Provided by Robert Warther, Warther Private Wealth
On Wednesday the 18th, the Federal Reserve released the meeting minutes from their end of July meeting. These minutes have been highly anticipated as concerns over inflation have been growing in recent months. The minutes revealed that the FED is indeed talking about reducing the bond buyback program, which is currently spending $120 billion a month. The FED also revealed that they are considering when to increase the interest rate, which is currently sitting near zero.
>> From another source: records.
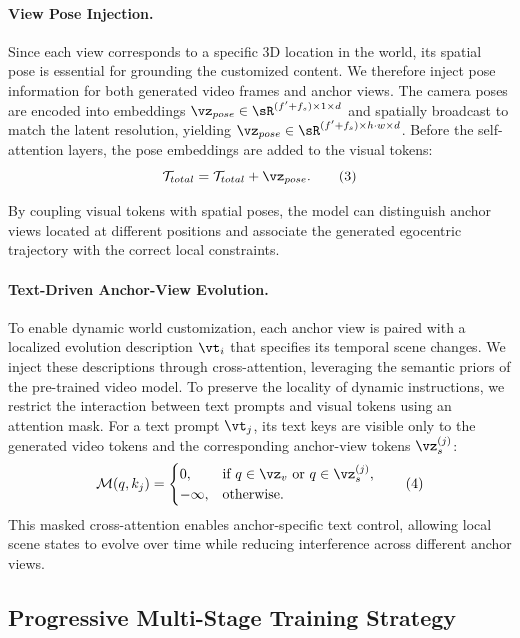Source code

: 


\paragraph{View Pose Injection.}
Since each view corresponds to a specific 3D location in the world, its spatial pose is essential for grounding the customized content. 
We therefore inject pose information for both generated video frames and anchor views. 
The camera poses are encoded into embeddings $\vz_{pose} \in \sR^{(f' + f_s) \times 1 \times d}$ and spatially broadcast to match the latent resolution, yielding $\vz_{pose} \in \sR^{(f' + f_s) \times h \cdot w \times d}$. 
Before the self-attention layers, the pose embeddings are added to the visual tokens:
\[
    \mathcal{T}_{total} = \mathcal{T}_{total} + \vz_{pose}. \tag{3}
\]

By coupling visual tokens with spatial poses, the model can distinguish anchor views located at different positions and associate the generated egocentric trajectory with the correct local constraints. 

\paragraph{Text-Driven Anchor-View Evolution.}
To enable dynamic world customization, each anchor view is paired with a localized evolution description $\vt_i$ that specifies its temporal scene changes.
We inject these descriptions through cross-attention, leveraging the semantic priors of the pre-trained video model.
To preserve the locality of dynamic instructions, we restrict the interaction between text prompts and visual tokens using an attention mask. 
For a text prompt $\vt_j$, its text keys are visible only to the generated video tokens and the corresponding anchor-view tokens $\vz_s^{(j)}$:
\[
    \mathcal{M}(q, k_j) = 
    \begin{cases} 
    0, & \text{if } q \in \vz_v \text{ or } q \in \vz_s^{(j)}, \\
    -\infty, & \text{otherwise}.
    \end{cases} \tag{4}
\]
This masked cross-attention enables anchor-specific text control, allowing local scene states to evolve over time while reducing interference across different anchor views.

\subsection{Progressive Multi-Stage Training Strategy}\label{sec:3.3}

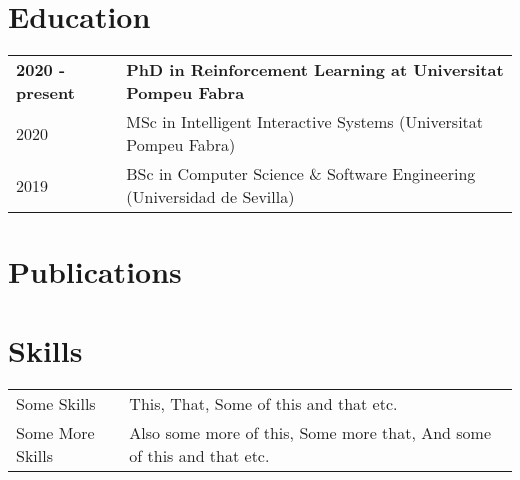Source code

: \documentclass[a4paper,12pt]{article}
\begin{document}
\section{Education}
\begin{tabularx}{\linewidth}{@{}l X@{}}
    \textbf{2020 - present} & \textbf{PhD in Reinforcement Learning at Universitat Pompeu Fabra} \hfill \normalsize \\

    2020                    & MSc in Intelligent Interactive Systems (Universitat Pompeu Fabra)\hfill               \\

    2019                    & BSc in Computer Science \& Software Engineering (Universidad de Sevilla)  \hfill      \\
\end{tabularx}

\section{Publications}
\begin{refsection}
    \nocite{*}
    \printbibliography[heading=none]
\end{refsection}

\section{Skills}
\begin{tabularx}{\linewidth}{@{}l X@{}}
    Some Skills      & \normalsize{This, That, Some of this and that etc.}                                 \\
    Some More Skills & \normalsize{Also some more of this, Some more that, And some of this and that etc.} \\
\end{tabularx}

\vfill
{}
\end{document}
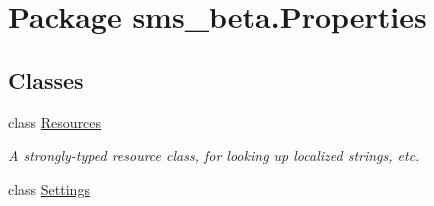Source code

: \hypertarget{namespacesms__beta_1_1_properties}{
\section{Package sms\_\-beta.Properties}
\label{namespacesms__beta_1_1_properties}
}
\subsection*{Classes}
\begin{DoxyCompactItemize}
\item 
class \hyperlink{classsms__beta_1_1_properties_1_1_resources}{Resources}
\begin{DoxyCompactList}\small\item\em A strongly-\/typed resource class, for looking up localized strings, etc. \item\end{DoxyCompactList}\item 
class \hyperlink{classsms__beta_1_1_properties_1_1_settings}{Settings}
\end{DoxyCompactItemize}
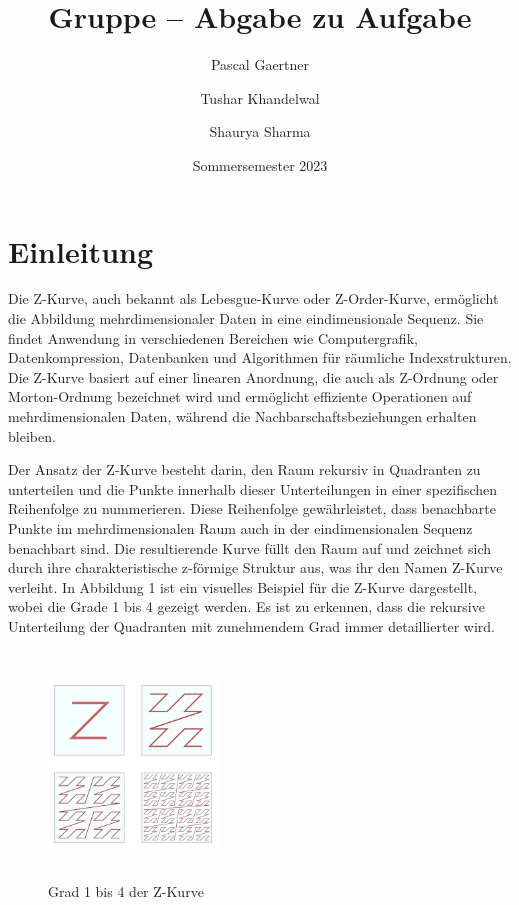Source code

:\documentclass[course=erap]{aspdoc}
\author{Pascal Gaertner\and Tushar Khandelwal\and Shaurya Sharma}
\date{Sommersemester 2023}
\title{Gruppe \theGroup{} -- Abgabe zu Aufgabe \theNumber}
\begin{document}
\maketitle

\section{Einleitung}

\setlength{\parskip}{1em}
\noindent Die Z-Kurve, auch bekannt als Lebesgue-Kurve oder Z-Order-Kurve, ermöglicht die Abbildung mehrdimensionaler Daten in eine eindimensionale Sequenz. Sie findet Anwendung in verschiedenen Bereichen wie Computergrafik, Datenkompression, Datenbanken und Algorithmen für räumliche Indexstrukturen. Die Z-Kurve basiert auf einer linearen Anordnung, die auch als Z-Ordnung oder Morton-Ordnung bezeichnet wird und ermöglicht effiziente Operationen auf mehrdimensionalen Daten, während die Nachbarschaftsbeziehungen erhalten bleiben.
\setlength{\parskip}{1em}

\noindent Der Ansatz der Z-Kurve besteht darin, den Raum rekursiv in Quadranten zu unterteilen und die Punkte innerhalb dieser Unterteilungen in einer spezifischen Reihenfolge zu nummerieren. Diese Reihenfolge gewährleistet, dass benachbarte Punkte im mehrdimensionalen Raum auch in der eindimensionalen Sequenz benachbart sind. Die resultierende Kurve füllt den Raum auf und zeichnet sich durch ihre charakteristische z-förmige Struktur aus, was ihr den Namen Z-Kurve verleiht. In Abbildung 1 ist ein visuelles Beispiel für die Z-Kurve dargestellt, wobei die Grade 1 bis 4 gezeigt werden. Es ist zu erkennen, dass die rekursive Unterteilung der Quadranten mit zunehmendem Grad immer detaillierter wird.
\setlength{\parskip}{1em}

\begin{figure}[H]
        \centering
        \includegraphics[width=0.4\textwidth, height=6cm]{z_kurve_grad_1_zu_4.png}
        \caption{Grad 1 bis 4 der Z-Kurve}
        \label{fig:Z-Kurve Grad 1 zu 4}
    \end{figure}
\end{document}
In the meeting FED officials also discussed how increased inflation, current unemployment rates and the Delta variant of Covid 19 might affect the US’s economic recovery, and therefore their policy decisions. There is a risk that the increasing amount of new Covid cases may delay people from returning to school and work, which could dampen the economy. Inflation has increased too over the past year, as the economy has been working to recover from Covid. In June, inflation had reached 3%, which was over the FED’s target of 2%, while the economy is still down over 5 million jobs from where it was prior to the pandemic. This leaves the FED in a delicate balancing act between reducing the bond buyback program and increasing interest rates.
While the consensus being that the FED will start to taper the buyback soon, FED officials did have varying opinions on when exactly to start the taper. The minutes noted that “several” members felt that the current policies are still helping with recovery of the job market and from Covid. These members stated that the current bond buyback program is helping with that process. “A few” of the members felt that the current FED policy had done all it could, arguing that the recovery process is driven by private businesses and personal decisions. “Several” other FED members raised concern over comparing the current job market to the job market prior to Covid, citing that the economy has changed a lot since then.
Although the meeting did not give an exact date for when the tapering will start, it did reveal that most FED officials expect it to start by the end of this year. However, for the FED to start the taper, they will be closely watching job reports for the next few months, to determine if unemployment is going down and how the Delta variant of Covid is affecting the economy.
Back in December, the FED announced that it would not start the taper process until the job market saw substantial progress. During this time, the economy was down about 10 million jobs when compared to employment rates prior to the pandemic. Since then, the US has added 4.3 million jobs, with 1.9 million of these created in June and July. Some expect this trend to continue, but it may be slowed again by the Delta variant of Covid.